That gave me a few moments to compose myself and prepare for this next leg of the trip. Leslie leaned over and informed me that getting onto this boat was the scariest thing she had done in quite some time. I reassured her even though I had just completed my run-in with that terror.
The captain jumped down into the boat and addressed all of the passengers. There were six benches, each one seating five people for a total of 30 passengers. He asked that each of us put on the life preserver that was near each seat. Of course, Leslie and I gladly complied. After that, he told everyone the fare from Parika to Bartica was $2,500GD, about $12.50 U.S. He began collecting money from everyone and providing change as necessary. It struck me as a little odd that he did not receive the funds before everyone crawled to their seat. Instead, money was passed, person-to-person, until it reached the captain. Regardless, the finances being taken care of, he went back onto the bow, climbed onto the roof, and went to the stern of the some 30-foot boat.

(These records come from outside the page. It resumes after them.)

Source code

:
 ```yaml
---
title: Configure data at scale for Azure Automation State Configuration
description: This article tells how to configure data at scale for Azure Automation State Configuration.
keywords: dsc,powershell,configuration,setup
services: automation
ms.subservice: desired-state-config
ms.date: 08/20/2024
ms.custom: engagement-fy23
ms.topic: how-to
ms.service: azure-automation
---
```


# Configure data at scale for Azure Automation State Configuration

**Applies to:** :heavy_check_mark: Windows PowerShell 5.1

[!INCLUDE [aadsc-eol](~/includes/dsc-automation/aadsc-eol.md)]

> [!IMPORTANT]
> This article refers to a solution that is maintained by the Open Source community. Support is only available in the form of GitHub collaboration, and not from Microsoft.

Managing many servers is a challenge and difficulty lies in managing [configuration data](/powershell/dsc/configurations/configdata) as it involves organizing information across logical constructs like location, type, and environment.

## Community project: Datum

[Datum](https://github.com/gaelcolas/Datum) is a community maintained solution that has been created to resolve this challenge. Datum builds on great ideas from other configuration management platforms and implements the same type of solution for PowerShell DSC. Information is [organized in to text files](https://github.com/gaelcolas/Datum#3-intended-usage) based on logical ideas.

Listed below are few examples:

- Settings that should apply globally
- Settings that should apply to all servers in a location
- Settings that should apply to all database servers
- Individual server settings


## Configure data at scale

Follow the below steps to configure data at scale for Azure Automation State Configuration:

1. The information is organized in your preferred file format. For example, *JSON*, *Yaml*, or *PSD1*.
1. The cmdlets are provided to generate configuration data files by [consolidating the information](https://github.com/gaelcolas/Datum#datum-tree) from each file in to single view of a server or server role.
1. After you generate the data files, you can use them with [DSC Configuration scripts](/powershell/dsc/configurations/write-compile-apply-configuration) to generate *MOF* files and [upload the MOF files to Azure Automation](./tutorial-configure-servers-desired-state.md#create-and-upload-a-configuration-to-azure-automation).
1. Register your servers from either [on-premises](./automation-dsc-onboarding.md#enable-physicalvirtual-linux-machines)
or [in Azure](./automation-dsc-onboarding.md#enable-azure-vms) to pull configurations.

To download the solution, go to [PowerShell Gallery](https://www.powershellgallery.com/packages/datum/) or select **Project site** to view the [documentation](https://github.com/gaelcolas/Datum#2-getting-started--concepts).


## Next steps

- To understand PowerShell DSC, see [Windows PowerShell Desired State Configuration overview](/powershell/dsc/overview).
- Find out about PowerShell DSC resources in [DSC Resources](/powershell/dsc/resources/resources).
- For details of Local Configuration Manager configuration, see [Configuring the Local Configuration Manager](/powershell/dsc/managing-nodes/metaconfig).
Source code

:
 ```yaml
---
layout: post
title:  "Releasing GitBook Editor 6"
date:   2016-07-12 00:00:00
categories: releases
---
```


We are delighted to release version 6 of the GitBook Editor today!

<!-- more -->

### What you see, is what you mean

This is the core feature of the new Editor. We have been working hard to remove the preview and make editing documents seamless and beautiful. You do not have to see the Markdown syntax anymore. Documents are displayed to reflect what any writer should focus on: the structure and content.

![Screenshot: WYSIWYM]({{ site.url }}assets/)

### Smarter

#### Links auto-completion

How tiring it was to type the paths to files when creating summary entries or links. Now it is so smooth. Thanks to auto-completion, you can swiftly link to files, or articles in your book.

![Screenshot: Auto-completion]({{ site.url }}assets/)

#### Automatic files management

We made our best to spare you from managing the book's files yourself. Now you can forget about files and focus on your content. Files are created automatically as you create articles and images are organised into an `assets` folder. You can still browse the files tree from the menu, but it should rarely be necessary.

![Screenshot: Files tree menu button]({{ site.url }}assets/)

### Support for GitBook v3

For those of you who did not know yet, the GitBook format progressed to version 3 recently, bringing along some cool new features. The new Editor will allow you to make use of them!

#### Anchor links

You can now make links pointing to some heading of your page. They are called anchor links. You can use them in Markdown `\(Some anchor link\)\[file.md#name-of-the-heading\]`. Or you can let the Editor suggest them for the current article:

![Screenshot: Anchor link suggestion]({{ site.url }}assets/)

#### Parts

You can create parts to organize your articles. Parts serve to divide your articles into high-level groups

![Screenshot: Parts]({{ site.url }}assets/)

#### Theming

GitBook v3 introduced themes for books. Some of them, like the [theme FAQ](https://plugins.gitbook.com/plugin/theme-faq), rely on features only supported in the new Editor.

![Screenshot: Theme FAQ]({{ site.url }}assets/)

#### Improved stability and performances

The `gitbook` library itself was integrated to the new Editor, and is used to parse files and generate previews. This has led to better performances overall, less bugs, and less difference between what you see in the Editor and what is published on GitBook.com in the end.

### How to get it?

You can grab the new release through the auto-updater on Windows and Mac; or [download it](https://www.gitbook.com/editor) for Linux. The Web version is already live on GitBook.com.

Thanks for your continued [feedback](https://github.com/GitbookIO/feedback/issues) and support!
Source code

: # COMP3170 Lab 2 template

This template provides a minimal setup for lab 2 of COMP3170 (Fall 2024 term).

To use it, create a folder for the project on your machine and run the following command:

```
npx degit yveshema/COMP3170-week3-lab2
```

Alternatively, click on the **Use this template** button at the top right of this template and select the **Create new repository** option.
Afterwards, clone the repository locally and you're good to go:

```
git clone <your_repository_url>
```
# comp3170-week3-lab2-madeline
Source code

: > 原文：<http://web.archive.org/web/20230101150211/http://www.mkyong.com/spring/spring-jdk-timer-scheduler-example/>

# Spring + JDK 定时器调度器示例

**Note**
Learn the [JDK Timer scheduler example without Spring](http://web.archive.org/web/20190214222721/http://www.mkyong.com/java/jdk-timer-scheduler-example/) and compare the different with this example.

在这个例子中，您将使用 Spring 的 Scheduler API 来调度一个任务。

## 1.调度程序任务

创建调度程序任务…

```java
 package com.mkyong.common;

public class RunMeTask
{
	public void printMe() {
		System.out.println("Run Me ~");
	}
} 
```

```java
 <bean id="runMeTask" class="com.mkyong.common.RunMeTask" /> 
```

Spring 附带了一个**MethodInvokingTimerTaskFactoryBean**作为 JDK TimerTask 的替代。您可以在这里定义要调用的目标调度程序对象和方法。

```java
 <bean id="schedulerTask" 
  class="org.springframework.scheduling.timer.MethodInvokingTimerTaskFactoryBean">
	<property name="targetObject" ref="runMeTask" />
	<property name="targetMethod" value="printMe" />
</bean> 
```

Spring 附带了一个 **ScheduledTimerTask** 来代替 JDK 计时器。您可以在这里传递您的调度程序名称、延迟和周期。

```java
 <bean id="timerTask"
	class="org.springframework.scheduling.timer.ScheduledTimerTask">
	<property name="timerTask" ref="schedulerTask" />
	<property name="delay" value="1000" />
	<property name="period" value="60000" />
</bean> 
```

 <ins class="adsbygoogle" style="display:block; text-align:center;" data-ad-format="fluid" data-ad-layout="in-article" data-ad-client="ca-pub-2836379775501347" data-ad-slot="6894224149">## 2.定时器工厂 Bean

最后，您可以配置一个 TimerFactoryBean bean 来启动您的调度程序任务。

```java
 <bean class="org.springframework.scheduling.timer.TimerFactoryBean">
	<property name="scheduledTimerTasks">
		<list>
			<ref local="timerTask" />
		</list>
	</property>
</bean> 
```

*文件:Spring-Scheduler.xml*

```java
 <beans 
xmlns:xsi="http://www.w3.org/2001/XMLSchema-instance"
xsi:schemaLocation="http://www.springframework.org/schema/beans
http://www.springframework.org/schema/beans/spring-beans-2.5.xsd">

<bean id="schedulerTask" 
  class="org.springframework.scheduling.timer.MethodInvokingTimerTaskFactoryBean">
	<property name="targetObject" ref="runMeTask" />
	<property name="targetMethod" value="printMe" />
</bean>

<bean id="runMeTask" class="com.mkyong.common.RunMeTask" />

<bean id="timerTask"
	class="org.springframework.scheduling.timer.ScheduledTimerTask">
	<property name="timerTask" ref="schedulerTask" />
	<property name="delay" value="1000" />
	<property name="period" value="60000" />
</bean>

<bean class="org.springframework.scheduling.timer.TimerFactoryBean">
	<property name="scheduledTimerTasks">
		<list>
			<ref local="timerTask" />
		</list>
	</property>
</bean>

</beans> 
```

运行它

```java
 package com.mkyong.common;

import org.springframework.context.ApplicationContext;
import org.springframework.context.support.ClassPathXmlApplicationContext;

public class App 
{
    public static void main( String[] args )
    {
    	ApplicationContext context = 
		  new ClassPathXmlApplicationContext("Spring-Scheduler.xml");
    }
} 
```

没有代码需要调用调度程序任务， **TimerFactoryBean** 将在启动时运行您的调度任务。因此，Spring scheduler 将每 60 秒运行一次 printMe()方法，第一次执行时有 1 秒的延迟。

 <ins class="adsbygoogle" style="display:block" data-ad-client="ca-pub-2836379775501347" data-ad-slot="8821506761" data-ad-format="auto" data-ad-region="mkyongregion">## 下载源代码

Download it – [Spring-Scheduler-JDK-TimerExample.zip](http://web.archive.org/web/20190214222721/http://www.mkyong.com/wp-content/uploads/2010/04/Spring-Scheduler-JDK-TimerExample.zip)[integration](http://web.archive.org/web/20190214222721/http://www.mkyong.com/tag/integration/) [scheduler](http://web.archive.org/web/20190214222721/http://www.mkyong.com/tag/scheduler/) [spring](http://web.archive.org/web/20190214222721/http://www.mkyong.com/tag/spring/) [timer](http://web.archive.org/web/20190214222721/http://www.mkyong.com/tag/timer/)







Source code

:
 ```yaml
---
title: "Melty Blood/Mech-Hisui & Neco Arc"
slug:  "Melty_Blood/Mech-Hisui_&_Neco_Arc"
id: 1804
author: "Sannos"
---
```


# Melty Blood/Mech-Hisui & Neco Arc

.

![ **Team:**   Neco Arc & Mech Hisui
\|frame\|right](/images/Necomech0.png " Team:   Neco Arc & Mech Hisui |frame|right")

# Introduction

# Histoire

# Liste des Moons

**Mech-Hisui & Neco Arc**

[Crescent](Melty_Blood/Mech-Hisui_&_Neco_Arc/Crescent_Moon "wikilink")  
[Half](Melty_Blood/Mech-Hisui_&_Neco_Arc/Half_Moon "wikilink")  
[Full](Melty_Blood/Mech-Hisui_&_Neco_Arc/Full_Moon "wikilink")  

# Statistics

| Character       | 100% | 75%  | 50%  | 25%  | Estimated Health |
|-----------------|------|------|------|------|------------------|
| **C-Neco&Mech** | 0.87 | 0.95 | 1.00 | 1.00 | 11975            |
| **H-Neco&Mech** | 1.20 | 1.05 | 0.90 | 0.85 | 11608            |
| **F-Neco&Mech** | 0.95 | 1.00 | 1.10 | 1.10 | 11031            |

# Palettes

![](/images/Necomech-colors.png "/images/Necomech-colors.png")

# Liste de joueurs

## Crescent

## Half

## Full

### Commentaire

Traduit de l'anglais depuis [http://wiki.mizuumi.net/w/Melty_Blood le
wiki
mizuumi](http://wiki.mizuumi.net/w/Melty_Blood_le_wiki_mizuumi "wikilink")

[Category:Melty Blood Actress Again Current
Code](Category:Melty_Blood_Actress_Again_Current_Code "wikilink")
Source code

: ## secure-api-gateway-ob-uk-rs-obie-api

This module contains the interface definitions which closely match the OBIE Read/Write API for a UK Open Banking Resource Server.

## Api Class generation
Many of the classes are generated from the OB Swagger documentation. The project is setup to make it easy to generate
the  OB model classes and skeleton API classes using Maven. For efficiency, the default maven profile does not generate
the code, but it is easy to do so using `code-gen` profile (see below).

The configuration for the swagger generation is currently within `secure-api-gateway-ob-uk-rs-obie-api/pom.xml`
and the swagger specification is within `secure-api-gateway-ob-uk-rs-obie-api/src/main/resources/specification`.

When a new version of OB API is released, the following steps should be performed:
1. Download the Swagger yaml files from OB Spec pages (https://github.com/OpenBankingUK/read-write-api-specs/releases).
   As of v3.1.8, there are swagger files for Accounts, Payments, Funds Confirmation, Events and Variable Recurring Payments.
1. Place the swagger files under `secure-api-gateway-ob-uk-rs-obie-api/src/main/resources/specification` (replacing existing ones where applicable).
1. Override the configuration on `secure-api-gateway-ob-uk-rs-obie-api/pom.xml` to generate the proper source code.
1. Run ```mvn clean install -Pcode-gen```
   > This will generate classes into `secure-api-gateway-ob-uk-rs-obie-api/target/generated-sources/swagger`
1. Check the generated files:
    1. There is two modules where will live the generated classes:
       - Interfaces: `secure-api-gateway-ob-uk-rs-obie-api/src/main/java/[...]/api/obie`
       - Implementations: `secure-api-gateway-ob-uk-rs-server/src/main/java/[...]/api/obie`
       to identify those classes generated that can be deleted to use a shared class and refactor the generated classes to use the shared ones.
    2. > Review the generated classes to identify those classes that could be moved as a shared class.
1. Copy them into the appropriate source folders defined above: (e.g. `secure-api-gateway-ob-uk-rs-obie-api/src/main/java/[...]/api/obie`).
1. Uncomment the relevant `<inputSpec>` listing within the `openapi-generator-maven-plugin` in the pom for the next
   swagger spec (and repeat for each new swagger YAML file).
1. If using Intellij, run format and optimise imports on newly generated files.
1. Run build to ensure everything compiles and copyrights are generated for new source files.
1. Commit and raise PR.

The captain started the motors, an assistant untied the bow, and we were underway.

The O-BAMA boat captain providing our safety briefing before departing from the Parika pier.
Passengers on the Parika pier waiting for another boat.

Parika is only four or five miles up the Essequibo River from the Atlantic Ocean. That means it is susceptible to the tides. As we left the pier, the tide was beginning to go out. I don’t know if the flow was the culprit, but the water was very rough. The captain tried several times to get the boat planing to no avail. He stopped the boat in the middle of the river. We could hear footsteps on the roof. Suddenly the captain appeared in the front of the boat again. He grabbed a large cardboard box from the front that one of the passengers had brought along. One could tell it was heavy as the captain tried to heft it up onto the roof. He finally got it on the roof, walked to the stern again, I assume with the box, and we were soon underway.
As the boat gathered speed, it did start to plane; however, that was while we were actually in contact with the water. The bottom of the craft would slap a wave hard, sending us into the air. Gravity quickly pulled us back down and hit the boat into the next wave. None of the jarring seemed to give the captain any pause. I do not believe he slowed down for anything. The ride was so intense I found myself wishing I had brought along my mouthpiece. It may have been a mini-training vessel for space exploration as I felt weightless several times.
The farther up the river we went, the calmer the water, until it finally felt like boat rides I have had in the past. The cover to the front opening remained in the up position, so the wind was whipping through the boat. Leslie and I had to both talk fairly loudly directly into the other’s ear to be heard above the wind and the din of the motors. Regardless, we both remarked how lucky we are to be on a boat on the Essequibo River heading into the jungles of Guyana, South America.
The river is vast, some 12 plus miles at its mouth. The Essequibo River is the largest river in Guyana. For the majority of our journey, the captain kept our boat fairly close to the east bank of the river. Zipping along, we saw home after home, each one with one or more boats tied up at the water’s edge. Some of the houses looked quite nice and comfortable. Some other homes looked like they were only the most rudimentary shelters. I saw several structures; I am not sure if they were homes, that had thatched roofs.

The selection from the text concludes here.